L’artista pone in essere una dialettica tra interno ed esterno: l’occhio coglie elementi di realta' che vengono introiettati e sublimati nella dimensione trascendente della composizione secondo un concetto circolare tipico dell’estetica medievale, non a caso una stagione tendente all’aniconicita'. La piacevolezza ed il decorativismo che traspare da queste immagini non e' fine a se stesso ma nasce dalla struttura stessa dell’opera, ne e' elemento portante. Bisogna anche sottolineare il coraggio di Bruno Gorgone nel perseguire la linea dell’astrazione.
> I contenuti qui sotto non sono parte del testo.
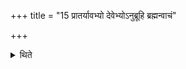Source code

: +++
title = "15 प्रातर्यावभ्यो देवेभ्योऽनुब्रूहि ब्रह्मन्वाचं"

+++

<details><summary>थिते</summary>

प्रातर्यावभ्यो देवेभ्योऽनुब्रूहि ब्रह्मन्वाचं यच्छ प्रतिप्रस्थातः सवनीयान्निर्वप सुब्रह्मण्य सुब्रह्मण्यामाह्वयेति सम्प्रेष्यति १५
</details>
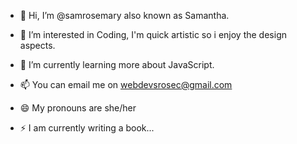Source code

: - 👋 Hi, I’m @samrosemary also known as Samantha.
- 👀 I’m interested in Coding, I'm quick artistic so i enjoy the design aspects.
- 🌱 I’m currently learning more about JavaScript.

- 📫 You can email me on webdevsrosec@gmail.com
- 😄 My pronouns are she/her
- ⚡ I am currently writing a book...

<!---
samrosemary/samrosemary is a ✨ special ✨ repository because its `README.md` (this file) appears on your GitHub profile.
You can click the Preview link to take a look at your changes.
--->
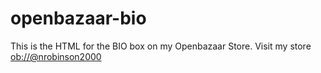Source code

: # openbazaar-bio

This is the HTML for the BIO box on my Openbazaar Store.
Visit my store [ob://@nrobinson2000](ob://@nrobinson2000)
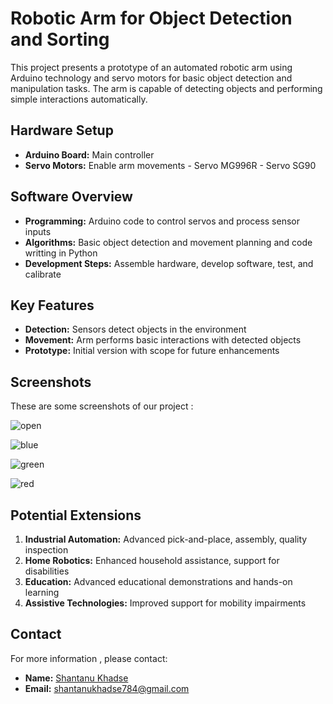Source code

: # Robotic Arm for Object Detection and Sorting


This project presents a prototype of an automated robotic arm using Arduino technology and servo motors for basic object detection and manipulation tasks. The arm is capable of detecting objects and performing simple interactions automatically.

## Hardware Setup

- **Arduino Board:** Main controller
- **Servo Motors:** Enable arm movements
          - Servo MG996R
          - Servo SG90

## Software Overview

- **Programming:** Arduino code to control servos and process sensor inputs
- **Algorithms:** Basic object detection and movement planning and code writting in Python
- **Development Steps:** Assemble hardware, develop software, test, and calibrate

## Key Features

- **Detection:** Sensors detect objects in the environment
- **Movement:** Arm performs basic interactions with detected objects
- **Prototype:** Initial version with scope for future enhancements

## Screenshots

These are some screenshots of our project :

![open](https://github.com/ShantanuKH/Hello/assets/99231251/72ff1bee-e484-4bba-a88f-27135266aa81)

![blue](https://github.com/ShantanuKH/Hello/assets/99231251/67f0580b-b7eb-4003-bea7-ab0715a86e42)

![green](https://github.com/ShantanuKH/Hello/assets/99231251/3cf40d3d-286f-480f-862d-61185b2b8c6d)

![red](https://github.com/ShantanuKH/Hello/assets/99231251/2d3b819e-461c-4f57-bc3d-a388023b1d0b)



## Potential Extensions

1. **Industrial Automation:** Advanced pick-and-place, assembly, quality inspection
2. **Home Robotics:** Enhanced household assistance, support for disabilities
3. **Education:** Advanced educational demonstrations and hands-on learning
4. **Assistive Technologies:** Improved support for mobility impairments


## Contact

For more information , please contact:
- **Name:** [Shantanu Khadse](https://github.com/ShantanuKH)
- **Email:** shantanukhadse784@gmail.com
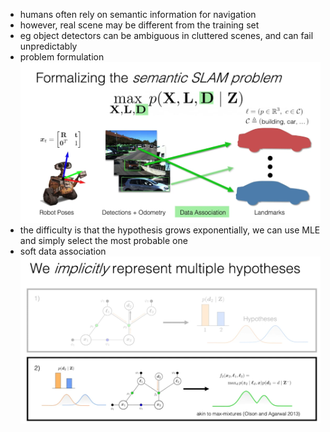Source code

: - humans often rely on semantic information for navigation
- however, real scene may be different from the training set
- eg object detectors can be ambiguous in cluttered scenes, and can fail unpredictably
- problem formulation
![](assets/b79b0f7c.png)
- the difficulty is that the hypothesis grows exponentially, we can use MLE and simply select the most probable one
- soft data association
![](assets/a706d8ee.png)
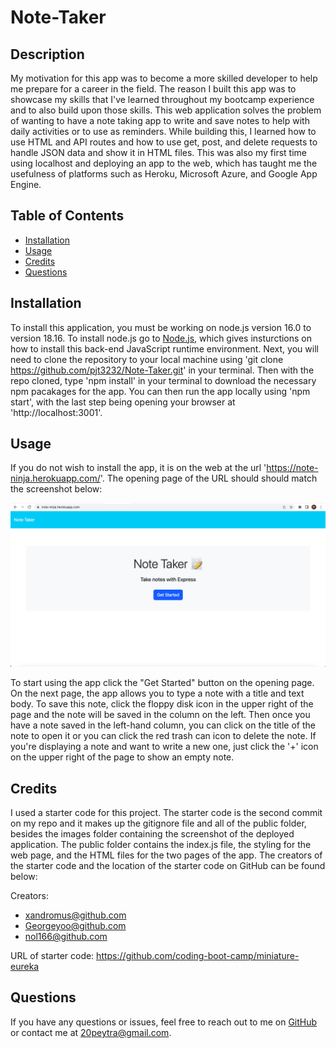 # Note-Taker

## Description
My motivation for this app was to become a more skilled developer to help me prepare for a career in the field. The reason I built this app was to showcase my skills that I've learned throughout my bootcamp experience and to also build upon those skills. This web application solves the problem of wanting to have a note taking app to write and save notes to help with daily activities or to use as reminders. While building this, I learned how to use HTML and API routes and how to use get, post, and delete requests to handle JSON data and show it in HTML files. This was also my first time using localhost and deploying an app to the web, which has taught me the usefulness of platforms such as Heroku, Microsoft Azure, and Google App Engine.
  
## Table of Contents 
* [Installation](#installation)
* [Usage](#usage)
* [Credits](#credits)
* [Questions](#questions)
      
## Installation
To install this application, you must be working on node.js version 16.0 to version 18.16. To install node.js go to [Node.js](https://nodejs.org), which gives insturctions on how to install this back-end JavaScript runtime environment. Next, you will need to clone the repository to your local machine using 'git clone https://github.com/pjt3232/Note-Taker.git' in your terminal. Then with the repo cloned, type 'npm install' in your terminal to download the necessary npm pacakages for the app. You can then run the app locally using 'npm start', with the last step being opening your browser at 'http://localhost:3001'.
  
## Usage
If you do not wish to install the app, it is on the web at the url 'https://note-ninja.herokuapp.com/'. The opening page of the URL should should match the screenshot below:

![Screenshot of the deployed application](./public/assets/images/Note-Taker-Screenshot.png)

To start using the app click the "Get Started" button on the opening page. On the next page, the app allows you to type a note with a title and text body. To save this note, click the floppy disk icon in the upper right of the page and the note will be saved in the column on the left. Then once you have a note saved in the left-hand column, you can click on the title of the note to open it or you can click the red trash can icon to delete the note. If you're displaying a note and want to write a new one, just click the '+' icon on the upper right of the page to show an empty note.

## Credits
I used a starter code for this project. The starter code is the second commit on my repo and it makes up the gitignore file and all of the public folder, besides the images folder containing the screenshot of the deployed application. The public folder contains the index.js file, the styling for the web page, and the HTML files for the two pages of the app. The creators of the starter code and the location of the starter code on GitHub can be found below:

Creators: 
- xandromus@github.com
- Georgeyoo@github.com
- nol166@github.com

URL of starter code: https://github.com/coding-boot-camp/miniature-eureka

## Questions
If you have any questions or issues, feel free to reach out to me on [GitHub](https://github.com/pjt3232) or contact me at 20peytra@gmail.com.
Questo perche', a partire dalla seconda meta' degli anni ’80 e l’artista, nato nel 1958, si colloca in pieno in questa fascia generazionale, la “nuova astrazione" italiana, spesso in grado di partorire prodotti di assoluto rilievo, e cito, tra gli altri, il caso di un artista come Bruno Sacchetto, cuneese d’origine anch’egli e portatore di una poetica in cui si rinvengono punti di contatto con quella di Gorgone, e' stata messa al bando da coloro che hanno manipolato in negativo il sistema artistico italiano nell’ultimo ventennio portandolo alla crisi oggi sotto gli occhi di tutti.
Tuttavia Gorgone e' artista detentore di un curriculum di rispetto nel quale figurano importanti interventi di teorici e critici d’arte, ed in una fase in cui sembrano emergere segnali da lungo tempo attesi in merito ad un cambiamento di rotta nel segno del privilegio dato al cogliere la qualita' della proposta, non potra' non ottenere ulteriori e meritate soddisfazioni. Edoardo Di Mauro, marzo 2006.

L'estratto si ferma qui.